_Problem:_ Restate word for word the lines that run from the one containing "Es bietet sich" to the last line of the data, both ends included.

_Data to use:_

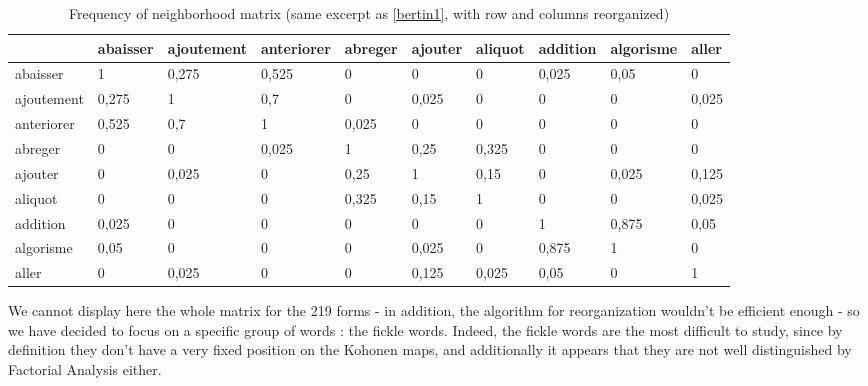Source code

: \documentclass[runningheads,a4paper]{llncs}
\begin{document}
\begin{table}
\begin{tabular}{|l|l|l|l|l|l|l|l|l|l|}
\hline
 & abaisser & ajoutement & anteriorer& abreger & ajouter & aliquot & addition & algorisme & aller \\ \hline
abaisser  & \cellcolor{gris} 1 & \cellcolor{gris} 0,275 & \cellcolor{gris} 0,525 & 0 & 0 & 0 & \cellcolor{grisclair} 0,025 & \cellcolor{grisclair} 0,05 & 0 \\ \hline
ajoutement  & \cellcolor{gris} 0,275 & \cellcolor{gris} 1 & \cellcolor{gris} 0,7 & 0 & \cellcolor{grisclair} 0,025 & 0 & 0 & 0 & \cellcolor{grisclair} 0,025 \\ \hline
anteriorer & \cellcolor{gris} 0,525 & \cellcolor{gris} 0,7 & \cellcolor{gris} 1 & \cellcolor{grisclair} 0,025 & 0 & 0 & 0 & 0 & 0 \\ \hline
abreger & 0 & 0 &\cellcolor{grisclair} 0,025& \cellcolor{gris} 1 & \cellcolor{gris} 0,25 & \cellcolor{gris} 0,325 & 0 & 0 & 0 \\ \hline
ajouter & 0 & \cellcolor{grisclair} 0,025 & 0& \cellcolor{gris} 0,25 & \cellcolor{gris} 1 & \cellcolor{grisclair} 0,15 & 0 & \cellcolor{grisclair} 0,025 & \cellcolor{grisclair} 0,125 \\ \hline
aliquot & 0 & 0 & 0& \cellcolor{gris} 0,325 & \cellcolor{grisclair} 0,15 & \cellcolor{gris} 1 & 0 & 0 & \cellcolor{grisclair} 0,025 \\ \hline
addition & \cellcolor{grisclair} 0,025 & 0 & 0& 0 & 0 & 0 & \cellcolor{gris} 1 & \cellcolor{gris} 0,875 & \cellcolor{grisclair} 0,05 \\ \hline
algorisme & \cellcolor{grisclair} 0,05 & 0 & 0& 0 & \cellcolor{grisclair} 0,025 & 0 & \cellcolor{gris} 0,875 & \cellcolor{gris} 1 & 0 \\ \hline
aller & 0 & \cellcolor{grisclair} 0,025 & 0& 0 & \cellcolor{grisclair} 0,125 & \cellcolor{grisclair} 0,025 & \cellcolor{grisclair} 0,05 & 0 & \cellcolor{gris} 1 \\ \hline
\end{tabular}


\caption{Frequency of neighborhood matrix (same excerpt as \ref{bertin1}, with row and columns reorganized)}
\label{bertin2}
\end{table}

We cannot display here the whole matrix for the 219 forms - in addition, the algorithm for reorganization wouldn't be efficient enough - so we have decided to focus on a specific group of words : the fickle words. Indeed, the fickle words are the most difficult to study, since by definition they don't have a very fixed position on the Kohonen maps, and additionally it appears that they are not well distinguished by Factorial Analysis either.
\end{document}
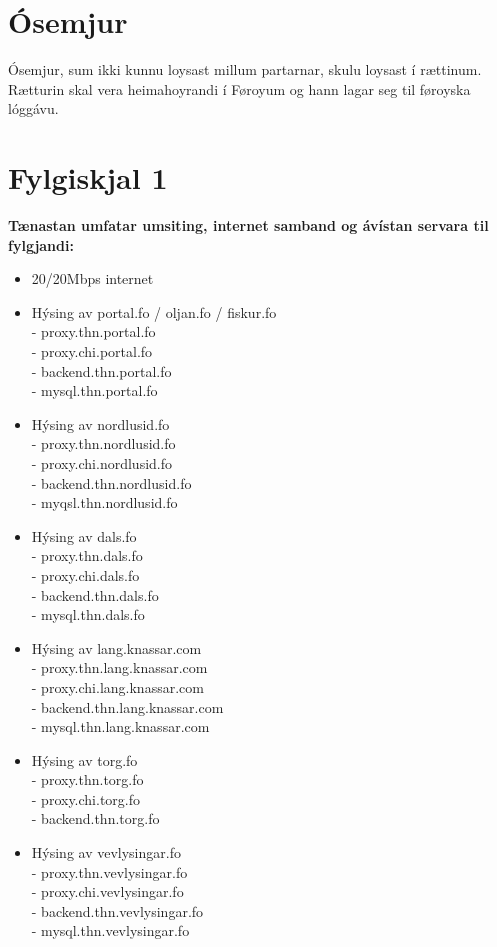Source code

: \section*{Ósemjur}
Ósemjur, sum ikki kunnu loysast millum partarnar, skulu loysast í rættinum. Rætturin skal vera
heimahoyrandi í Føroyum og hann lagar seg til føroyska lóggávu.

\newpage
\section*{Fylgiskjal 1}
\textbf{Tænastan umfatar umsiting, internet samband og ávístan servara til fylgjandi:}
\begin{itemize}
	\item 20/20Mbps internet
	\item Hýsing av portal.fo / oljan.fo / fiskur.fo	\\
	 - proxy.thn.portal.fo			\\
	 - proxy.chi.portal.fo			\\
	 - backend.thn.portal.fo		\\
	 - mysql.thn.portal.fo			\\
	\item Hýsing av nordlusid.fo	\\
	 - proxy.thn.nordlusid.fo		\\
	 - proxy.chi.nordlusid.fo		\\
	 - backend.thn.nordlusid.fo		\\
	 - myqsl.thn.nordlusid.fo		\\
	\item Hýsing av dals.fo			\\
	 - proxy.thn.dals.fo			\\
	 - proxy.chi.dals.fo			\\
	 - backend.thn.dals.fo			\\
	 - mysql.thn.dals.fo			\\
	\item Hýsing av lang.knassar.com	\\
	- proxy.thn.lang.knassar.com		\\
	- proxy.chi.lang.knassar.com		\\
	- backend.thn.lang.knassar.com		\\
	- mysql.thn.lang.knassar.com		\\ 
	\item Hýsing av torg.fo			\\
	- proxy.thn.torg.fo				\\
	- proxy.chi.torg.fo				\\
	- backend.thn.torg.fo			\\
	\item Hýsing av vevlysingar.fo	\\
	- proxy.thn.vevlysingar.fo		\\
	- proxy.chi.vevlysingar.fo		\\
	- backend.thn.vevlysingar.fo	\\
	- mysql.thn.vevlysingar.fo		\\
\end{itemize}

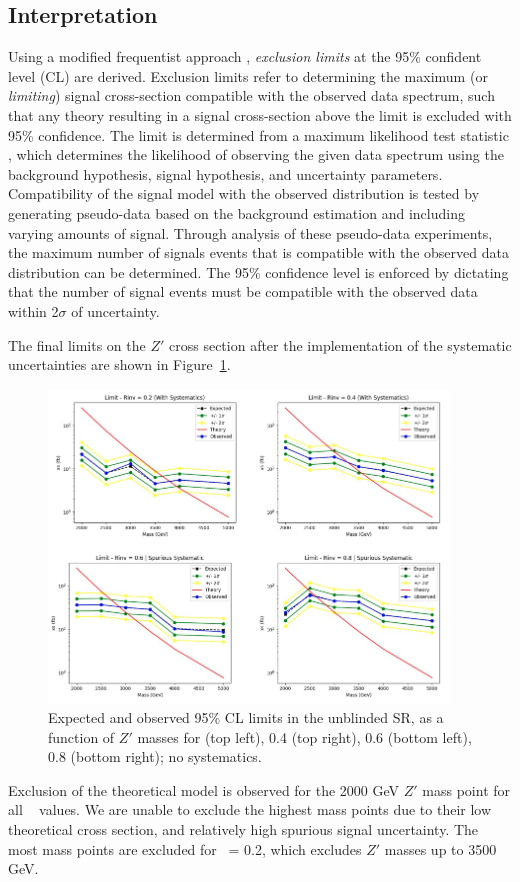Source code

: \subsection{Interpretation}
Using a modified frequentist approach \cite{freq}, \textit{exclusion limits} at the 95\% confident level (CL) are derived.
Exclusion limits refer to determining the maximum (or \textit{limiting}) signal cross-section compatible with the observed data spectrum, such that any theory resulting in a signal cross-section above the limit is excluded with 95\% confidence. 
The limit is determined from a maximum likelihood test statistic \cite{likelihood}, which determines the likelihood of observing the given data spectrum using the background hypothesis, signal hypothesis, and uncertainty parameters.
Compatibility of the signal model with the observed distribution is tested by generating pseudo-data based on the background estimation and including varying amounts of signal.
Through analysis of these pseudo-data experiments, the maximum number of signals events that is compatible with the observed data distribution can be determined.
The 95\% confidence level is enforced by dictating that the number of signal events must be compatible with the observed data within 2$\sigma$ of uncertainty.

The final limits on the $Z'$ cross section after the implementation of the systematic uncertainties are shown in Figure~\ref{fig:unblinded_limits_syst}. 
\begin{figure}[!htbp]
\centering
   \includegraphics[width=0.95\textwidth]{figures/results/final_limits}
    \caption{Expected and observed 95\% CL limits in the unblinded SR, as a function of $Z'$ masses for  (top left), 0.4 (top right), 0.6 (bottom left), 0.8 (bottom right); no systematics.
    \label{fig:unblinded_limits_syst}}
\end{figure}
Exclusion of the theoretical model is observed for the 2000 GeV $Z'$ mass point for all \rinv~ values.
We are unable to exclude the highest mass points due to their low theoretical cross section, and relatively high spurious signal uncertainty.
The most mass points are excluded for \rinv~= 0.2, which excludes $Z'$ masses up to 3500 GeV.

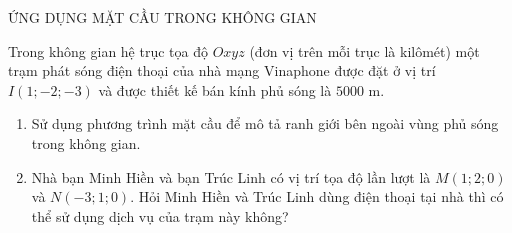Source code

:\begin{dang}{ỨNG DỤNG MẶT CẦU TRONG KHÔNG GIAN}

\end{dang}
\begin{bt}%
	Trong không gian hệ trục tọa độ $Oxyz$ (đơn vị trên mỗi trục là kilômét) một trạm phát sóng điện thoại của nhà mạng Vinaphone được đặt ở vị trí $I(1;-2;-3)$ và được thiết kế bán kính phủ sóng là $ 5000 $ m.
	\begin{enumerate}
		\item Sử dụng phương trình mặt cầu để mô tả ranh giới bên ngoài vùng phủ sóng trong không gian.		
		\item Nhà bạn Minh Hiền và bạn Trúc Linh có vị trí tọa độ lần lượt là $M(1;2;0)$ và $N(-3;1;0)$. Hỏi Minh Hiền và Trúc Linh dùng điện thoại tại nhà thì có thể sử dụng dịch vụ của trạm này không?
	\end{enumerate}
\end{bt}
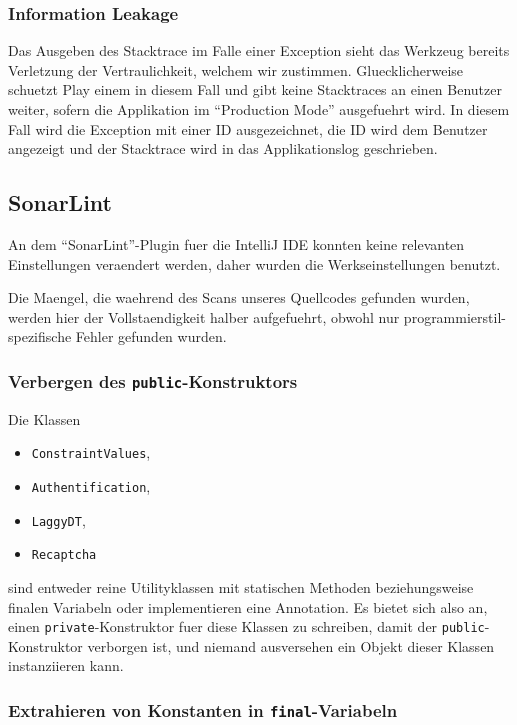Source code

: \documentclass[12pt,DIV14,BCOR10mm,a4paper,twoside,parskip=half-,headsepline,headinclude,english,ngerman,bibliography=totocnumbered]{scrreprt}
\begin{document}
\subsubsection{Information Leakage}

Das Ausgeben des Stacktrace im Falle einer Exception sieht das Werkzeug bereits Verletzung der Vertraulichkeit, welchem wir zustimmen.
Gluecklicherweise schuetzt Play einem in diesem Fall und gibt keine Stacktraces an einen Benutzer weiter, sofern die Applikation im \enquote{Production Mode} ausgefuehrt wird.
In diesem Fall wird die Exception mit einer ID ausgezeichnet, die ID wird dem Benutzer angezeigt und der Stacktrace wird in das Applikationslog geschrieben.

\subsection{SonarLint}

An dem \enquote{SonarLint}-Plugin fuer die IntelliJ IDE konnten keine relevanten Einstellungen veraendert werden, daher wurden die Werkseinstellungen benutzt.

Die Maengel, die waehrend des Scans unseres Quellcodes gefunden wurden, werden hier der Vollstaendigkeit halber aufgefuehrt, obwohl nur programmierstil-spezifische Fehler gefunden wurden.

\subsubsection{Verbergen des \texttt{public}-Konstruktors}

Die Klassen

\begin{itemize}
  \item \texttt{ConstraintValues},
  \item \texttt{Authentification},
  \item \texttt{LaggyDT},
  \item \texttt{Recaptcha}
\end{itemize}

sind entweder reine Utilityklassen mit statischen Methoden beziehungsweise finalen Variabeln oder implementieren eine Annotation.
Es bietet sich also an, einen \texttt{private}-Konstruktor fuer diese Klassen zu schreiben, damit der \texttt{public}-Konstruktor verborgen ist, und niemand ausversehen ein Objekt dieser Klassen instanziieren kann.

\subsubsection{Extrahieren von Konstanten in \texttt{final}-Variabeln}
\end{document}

_Your response:_
Es bietet sich also an, einen \texttt{private}-Konstruktor fuer diese Klassen zu schreiben, damit der \texttt{public}-Konstruktor verborgen ist, und niemand ausversehen ein Objekt dieser Klassen instanziieren kann.

\subsubsection{Extrahieren von Konstanten in \texttt{final}-Variabeln}
\end{document}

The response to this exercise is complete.